GNN Medical Vision

The Morphological Failure of CNNs: Why I Pivoted to GNNs

April 01, 2026 Aryan Bijva

TL;DR Standard CNNs overfit to the global intensity template of retinal fundus images, failing to capture the intrinsic geometry of the vascular tree. Representing the retina as a non-Euclidean graph eliminates this bias entirely and forms the foundation of my current research submission to a top-tier medical vision conference.

The Problem with Grid-Based Convolutions

Standard CNNs treat a retinal fundus image as a regular grid \(I \in \mathbb{R}^{H \times W \times 3}\).
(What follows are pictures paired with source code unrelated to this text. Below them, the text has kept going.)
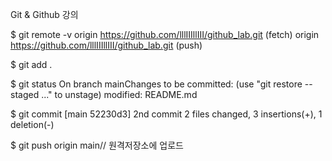 Git & Github 강의

$ git remote -v
origin  https://github.com/lllIIIllIII/github_lab.git (fetch)
origin  https://github.com/lllIIIllIII/github_lab.git (push)


$ git add .


$ git status
On branch mainChanges to be committed:  (use "git restore --staged <file>..." to unstage)        modified:   README.md


$ git commit
[main 52230d3] 2nd commit
 2 files changed, 3 insertions(+), 1 deletion(-)


$ git push origin main// 원격저장소에 업로드
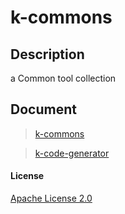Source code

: # k-commons

## Description

a Common tool collection

## Document

> [k-commons](k-commons/README.md)

> [k-code-generator](k-code-generator/README.md)

#### License

[Apache License 2.0](https://www.apache.org/licenses/LICENSE-2.0)
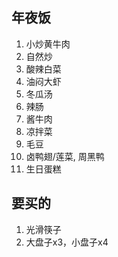 ## 年夜饭
1. 小炒黄牛肉
2. 自然炒
3. 酸辣白菜
4. 油闷大虾
5. 冬瓜汤
6. 辣肠
7. 酱牛肉
8. 凉拌菜
9. 毛豆
10. 卤鸭翅/莲菜, 周黑鸭
11. 生日蛋糕


## 要买的
1. 光滑筷子
2. 大盘子x3，小盘子x4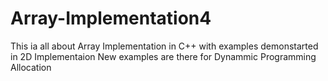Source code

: # Array-Implementation4
This ia all about Array Implementation in C++ with examples demonstarted in 2D Implementaion
New examples are there for Dynammic Programming Allocation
While effective for general object detection, this approach fails to capture the intrinsic geometric structure of the vascular tree — a branching, hierarchical, non-Euclidean manifold.

Logic Flaw: Template Overfitting

I observed that my “Compact CNN” models were achieving high accuracy by overfitting to the global intensity distribution (the “template”) rather than learning robust features of glaucoma progression.
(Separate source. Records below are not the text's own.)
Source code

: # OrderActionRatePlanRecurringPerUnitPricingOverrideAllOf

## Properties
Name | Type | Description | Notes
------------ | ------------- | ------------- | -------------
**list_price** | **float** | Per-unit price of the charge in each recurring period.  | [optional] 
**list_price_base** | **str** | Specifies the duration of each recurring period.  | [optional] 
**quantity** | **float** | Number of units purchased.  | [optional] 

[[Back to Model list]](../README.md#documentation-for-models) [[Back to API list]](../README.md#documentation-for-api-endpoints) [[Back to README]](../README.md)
When tested on the FairFedMed dataset, performance dropped by over 15% because the model could not generalize across different sensor noise distributions. The failure mode was conclusive: the model had never learnt to see. It had learnt to remember.

# The failure: evaluating on out-of-distribution sensor data
results_in_dist  = model.evaluate(retina_test_same_scanner)   # Accuracy: 91.2%
results_out_dist = model.evaluate(retina_test_diff_scanner)   # Accuracy: 76.4%

print(f"Generalization gap: {91.2 - 76.4:.1f}%")  # → 14.8%

The Solution: Non-Euclidean Graph Representations

By representing the retina as a graph G = (V, E), where V are vascular junction nodes and E are the connecting arterial/venous segments, we achieve a coordinate-independent representation — one that is invariant to scanner-specific intensity biases.

Graph Construction

Each node \(v_i \in V\) encodes a feature vector:

\[\mathbf{h}_{v_i} = [x_i, y_i, d_i, \text{tortuosity}_i, \text{calibre}_i]\]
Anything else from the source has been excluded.